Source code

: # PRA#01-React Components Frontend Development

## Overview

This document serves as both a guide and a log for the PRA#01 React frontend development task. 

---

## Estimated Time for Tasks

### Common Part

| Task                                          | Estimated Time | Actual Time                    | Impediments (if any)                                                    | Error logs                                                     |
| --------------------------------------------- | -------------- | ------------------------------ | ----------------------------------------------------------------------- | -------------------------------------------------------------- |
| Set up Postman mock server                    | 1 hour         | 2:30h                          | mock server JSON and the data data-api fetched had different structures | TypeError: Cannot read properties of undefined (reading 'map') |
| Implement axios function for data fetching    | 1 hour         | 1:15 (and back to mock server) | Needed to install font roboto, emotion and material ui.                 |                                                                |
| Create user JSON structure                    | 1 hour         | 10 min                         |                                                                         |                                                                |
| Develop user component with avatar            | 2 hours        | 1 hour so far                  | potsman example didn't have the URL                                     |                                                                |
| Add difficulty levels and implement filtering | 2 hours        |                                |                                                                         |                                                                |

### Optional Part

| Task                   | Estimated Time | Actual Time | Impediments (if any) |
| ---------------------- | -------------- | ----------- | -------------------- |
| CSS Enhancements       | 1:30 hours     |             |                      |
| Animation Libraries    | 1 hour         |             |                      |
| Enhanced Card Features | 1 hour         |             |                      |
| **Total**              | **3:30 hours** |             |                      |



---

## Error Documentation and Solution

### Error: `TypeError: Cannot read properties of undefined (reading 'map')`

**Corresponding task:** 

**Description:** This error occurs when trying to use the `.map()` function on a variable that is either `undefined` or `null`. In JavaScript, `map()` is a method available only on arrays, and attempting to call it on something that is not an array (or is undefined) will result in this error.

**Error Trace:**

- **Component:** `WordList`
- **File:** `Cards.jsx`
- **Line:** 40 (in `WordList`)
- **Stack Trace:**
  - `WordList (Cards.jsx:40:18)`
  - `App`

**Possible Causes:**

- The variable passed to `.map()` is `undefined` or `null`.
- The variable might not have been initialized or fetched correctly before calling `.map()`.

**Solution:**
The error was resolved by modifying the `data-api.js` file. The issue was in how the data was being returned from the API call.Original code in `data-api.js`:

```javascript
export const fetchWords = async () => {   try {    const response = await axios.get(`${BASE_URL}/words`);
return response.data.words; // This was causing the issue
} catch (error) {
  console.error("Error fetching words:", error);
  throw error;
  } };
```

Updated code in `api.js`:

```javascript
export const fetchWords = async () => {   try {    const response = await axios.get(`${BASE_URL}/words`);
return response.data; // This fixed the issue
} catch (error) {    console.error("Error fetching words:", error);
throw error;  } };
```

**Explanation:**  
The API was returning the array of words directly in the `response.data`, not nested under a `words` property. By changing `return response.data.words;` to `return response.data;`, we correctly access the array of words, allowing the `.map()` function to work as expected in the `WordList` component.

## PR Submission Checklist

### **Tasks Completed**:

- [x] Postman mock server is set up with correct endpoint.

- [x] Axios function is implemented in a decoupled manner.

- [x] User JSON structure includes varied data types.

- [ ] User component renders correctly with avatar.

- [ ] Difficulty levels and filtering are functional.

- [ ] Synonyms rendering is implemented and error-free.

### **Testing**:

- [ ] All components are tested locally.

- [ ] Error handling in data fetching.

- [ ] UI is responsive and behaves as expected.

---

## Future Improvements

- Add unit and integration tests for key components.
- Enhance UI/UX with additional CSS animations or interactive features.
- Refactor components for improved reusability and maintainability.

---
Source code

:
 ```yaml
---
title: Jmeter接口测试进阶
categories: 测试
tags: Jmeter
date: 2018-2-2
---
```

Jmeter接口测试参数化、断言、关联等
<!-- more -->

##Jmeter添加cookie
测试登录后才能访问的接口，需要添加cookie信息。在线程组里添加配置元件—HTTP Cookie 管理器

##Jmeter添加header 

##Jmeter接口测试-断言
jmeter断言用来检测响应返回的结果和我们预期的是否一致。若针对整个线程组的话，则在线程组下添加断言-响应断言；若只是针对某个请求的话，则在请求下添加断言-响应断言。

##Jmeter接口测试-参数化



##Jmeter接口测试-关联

**What is required:** The reply must hold exactly the lines from the one containing "Jmeter接口测试参数化、断言、关联等" to the last line of the entries, and nothing more.

**Result of the exercise:**
Jmeter接口测试参数化、断言、关联等
<!-- more -->

##Jmeter添加cookie
测试登录后才能访问的接口，需要添加cookie信息。在线程组里添加配置元件—HTTP Cookie 管理器

##Jmeter添加header 

##Jmeter接口测试-断言
jmeter断言用来检测响应返回的结果和我们预期的是否一致。若针对整个线程组的话，则在线程组下添加断言-响应断言；若只是针对某个请求的话，则在请求下添加断言-响应断言。

##Jmeter接口测试-参数化



##Jmeter接口测试-关联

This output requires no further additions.